• [WHAT THIS TASK INVOLVES]: Please repeat the lines below exactly. Begin with the line containing "now at Christie's" and go on through the line containing "on the blockchain".

[Opening RECORDS TO PROCESS section]

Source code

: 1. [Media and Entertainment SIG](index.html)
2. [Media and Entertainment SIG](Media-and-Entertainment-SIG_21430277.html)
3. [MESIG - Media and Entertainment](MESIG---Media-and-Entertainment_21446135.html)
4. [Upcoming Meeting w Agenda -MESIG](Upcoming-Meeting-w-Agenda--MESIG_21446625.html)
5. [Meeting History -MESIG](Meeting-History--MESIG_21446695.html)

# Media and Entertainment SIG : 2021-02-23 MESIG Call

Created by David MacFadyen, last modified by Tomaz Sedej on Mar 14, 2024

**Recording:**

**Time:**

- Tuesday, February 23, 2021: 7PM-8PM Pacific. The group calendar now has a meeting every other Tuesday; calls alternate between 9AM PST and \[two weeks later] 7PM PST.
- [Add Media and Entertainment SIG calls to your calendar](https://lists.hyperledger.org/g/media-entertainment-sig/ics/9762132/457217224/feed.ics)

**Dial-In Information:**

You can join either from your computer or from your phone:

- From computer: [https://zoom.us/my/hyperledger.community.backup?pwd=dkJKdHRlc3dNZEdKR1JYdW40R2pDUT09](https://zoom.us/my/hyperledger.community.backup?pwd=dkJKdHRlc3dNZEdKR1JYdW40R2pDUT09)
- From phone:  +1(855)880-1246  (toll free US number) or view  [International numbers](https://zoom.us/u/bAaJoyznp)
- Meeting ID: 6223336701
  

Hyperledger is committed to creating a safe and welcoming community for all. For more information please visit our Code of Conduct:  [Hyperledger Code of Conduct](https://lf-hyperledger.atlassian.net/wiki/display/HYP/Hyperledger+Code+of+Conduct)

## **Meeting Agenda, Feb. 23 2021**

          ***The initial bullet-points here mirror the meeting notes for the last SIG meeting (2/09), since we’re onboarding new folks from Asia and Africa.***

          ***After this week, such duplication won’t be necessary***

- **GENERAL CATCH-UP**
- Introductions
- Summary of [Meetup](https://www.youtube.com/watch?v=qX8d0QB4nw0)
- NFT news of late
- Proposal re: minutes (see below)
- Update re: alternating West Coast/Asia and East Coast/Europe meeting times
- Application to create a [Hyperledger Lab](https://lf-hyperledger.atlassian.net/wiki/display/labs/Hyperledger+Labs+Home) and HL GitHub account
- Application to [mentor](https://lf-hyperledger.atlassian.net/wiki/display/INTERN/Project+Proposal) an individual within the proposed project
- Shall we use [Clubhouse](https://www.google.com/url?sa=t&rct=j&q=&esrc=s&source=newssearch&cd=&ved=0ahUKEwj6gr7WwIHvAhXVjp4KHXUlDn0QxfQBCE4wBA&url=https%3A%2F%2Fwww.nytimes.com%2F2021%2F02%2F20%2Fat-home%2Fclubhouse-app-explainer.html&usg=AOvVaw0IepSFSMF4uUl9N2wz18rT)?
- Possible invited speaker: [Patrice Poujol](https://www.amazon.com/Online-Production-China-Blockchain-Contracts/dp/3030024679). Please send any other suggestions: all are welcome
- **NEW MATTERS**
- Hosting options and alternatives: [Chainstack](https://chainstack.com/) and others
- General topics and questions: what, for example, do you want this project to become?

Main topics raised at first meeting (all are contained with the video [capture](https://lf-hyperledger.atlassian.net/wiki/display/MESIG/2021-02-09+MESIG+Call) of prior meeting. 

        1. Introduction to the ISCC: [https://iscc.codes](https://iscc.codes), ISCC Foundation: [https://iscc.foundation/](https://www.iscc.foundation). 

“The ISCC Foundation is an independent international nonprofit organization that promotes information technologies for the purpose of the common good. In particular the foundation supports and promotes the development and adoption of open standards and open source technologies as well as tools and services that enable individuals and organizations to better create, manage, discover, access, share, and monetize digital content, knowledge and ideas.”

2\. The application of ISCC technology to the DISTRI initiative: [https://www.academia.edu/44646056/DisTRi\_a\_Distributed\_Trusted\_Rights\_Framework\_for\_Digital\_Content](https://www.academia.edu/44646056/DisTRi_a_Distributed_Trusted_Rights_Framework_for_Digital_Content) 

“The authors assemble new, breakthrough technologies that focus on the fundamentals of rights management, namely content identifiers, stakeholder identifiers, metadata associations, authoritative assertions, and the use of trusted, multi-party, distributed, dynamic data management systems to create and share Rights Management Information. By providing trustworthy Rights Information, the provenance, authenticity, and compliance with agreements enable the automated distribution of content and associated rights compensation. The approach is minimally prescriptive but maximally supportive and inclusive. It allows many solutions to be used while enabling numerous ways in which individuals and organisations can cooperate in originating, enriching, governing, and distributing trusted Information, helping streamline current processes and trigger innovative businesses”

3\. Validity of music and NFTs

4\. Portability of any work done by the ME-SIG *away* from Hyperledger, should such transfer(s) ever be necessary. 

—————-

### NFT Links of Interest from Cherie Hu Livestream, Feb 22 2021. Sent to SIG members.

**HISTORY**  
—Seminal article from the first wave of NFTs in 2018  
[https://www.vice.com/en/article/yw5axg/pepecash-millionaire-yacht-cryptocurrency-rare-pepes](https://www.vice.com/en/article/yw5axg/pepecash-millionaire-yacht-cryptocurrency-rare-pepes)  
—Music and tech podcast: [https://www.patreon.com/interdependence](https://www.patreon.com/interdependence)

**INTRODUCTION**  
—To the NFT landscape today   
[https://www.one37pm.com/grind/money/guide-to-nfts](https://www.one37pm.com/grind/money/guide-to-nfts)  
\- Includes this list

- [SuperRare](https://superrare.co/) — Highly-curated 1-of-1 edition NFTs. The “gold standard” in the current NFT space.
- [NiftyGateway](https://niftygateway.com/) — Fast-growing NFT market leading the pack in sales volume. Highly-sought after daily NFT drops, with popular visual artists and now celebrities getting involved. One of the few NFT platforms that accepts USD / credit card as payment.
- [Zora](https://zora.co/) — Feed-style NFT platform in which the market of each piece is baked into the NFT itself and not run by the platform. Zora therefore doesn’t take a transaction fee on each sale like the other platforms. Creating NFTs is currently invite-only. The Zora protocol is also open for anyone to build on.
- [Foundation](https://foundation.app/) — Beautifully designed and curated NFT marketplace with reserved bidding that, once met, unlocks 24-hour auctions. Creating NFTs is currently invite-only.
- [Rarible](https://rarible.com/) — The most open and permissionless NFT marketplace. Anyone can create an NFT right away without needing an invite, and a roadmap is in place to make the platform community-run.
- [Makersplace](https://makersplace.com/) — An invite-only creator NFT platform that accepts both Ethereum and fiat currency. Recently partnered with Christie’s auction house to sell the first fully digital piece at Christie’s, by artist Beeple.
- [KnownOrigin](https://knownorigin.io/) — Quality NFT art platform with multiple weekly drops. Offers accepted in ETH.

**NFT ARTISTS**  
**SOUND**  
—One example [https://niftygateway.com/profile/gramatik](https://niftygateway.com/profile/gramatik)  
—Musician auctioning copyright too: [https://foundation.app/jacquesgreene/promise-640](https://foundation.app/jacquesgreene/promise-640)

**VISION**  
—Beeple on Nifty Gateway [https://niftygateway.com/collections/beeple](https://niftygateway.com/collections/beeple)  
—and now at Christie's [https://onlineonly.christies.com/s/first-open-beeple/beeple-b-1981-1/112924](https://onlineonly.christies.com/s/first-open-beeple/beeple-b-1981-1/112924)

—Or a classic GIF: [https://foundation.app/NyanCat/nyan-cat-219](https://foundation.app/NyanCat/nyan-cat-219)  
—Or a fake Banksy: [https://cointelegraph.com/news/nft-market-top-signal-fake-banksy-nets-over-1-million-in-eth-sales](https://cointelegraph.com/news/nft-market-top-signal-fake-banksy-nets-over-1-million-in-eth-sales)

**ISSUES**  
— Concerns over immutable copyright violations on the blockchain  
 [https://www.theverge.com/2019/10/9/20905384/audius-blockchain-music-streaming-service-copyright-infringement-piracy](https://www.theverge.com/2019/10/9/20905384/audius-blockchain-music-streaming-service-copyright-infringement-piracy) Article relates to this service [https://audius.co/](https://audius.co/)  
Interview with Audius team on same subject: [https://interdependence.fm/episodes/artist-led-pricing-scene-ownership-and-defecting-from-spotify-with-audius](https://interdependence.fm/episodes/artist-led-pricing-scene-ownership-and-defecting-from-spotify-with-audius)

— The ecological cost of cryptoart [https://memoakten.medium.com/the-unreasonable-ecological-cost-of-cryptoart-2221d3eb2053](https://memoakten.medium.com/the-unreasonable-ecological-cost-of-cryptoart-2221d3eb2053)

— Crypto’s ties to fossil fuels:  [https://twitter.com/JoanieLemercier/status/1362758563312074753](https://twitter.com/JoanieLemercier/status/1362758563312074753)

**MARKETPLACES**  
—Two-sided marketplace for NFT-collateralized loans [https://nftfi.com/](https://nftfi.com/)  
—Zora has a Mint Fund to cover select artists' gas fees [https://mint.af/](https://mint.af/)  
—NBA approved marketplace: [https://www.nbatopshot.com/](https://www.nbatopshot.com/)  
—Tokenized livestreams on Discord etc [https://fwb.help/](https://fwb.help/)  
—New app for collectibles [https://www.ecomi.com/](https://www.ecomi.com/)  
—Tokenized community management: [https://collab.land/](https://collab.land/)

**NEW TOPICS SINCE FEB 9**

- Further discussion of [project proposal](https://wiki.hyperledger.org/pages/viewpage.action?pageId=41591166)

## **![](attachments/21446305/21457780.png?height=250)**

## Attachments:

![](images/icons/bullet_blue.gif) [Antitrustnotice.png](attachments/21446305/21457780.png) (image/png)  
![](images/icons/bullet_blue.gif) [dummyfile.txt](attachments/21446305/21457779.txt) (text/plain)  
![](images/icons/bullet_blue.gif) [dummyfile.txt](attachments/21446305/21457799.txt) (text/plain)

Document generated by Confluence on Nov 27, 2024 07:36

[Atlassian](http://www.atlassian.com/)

[Closing RECORDS TO PROCESS section]

• [WRITTEN RESPONSE]:
—and now at Christie's [https://onlineonly.christies.com/s/first-open-beeple/beeple-b-1981-1/112924](https://onlineonly.christies.com/s/first-open-beeple/beeple-b-1981-1/112924)

—Or a classic GIF: [https://foundation.app/NyanCat/nyan-cat-219](https://foundation.app/NyanCat/nyan-cat-219)  
—Or a fake Banksy: [https://cointelegraph.com/news/nft-market-top-signal-fake-banksy-nets-over-1-million-in-eth-sales](https://cointelegraph.com/news/nft-market-top-signal-fake-banksy-nets-over-1-million-in-eth-sales)

**ISSUES**  
— Concerns over immutable copyright violations on the blockchain  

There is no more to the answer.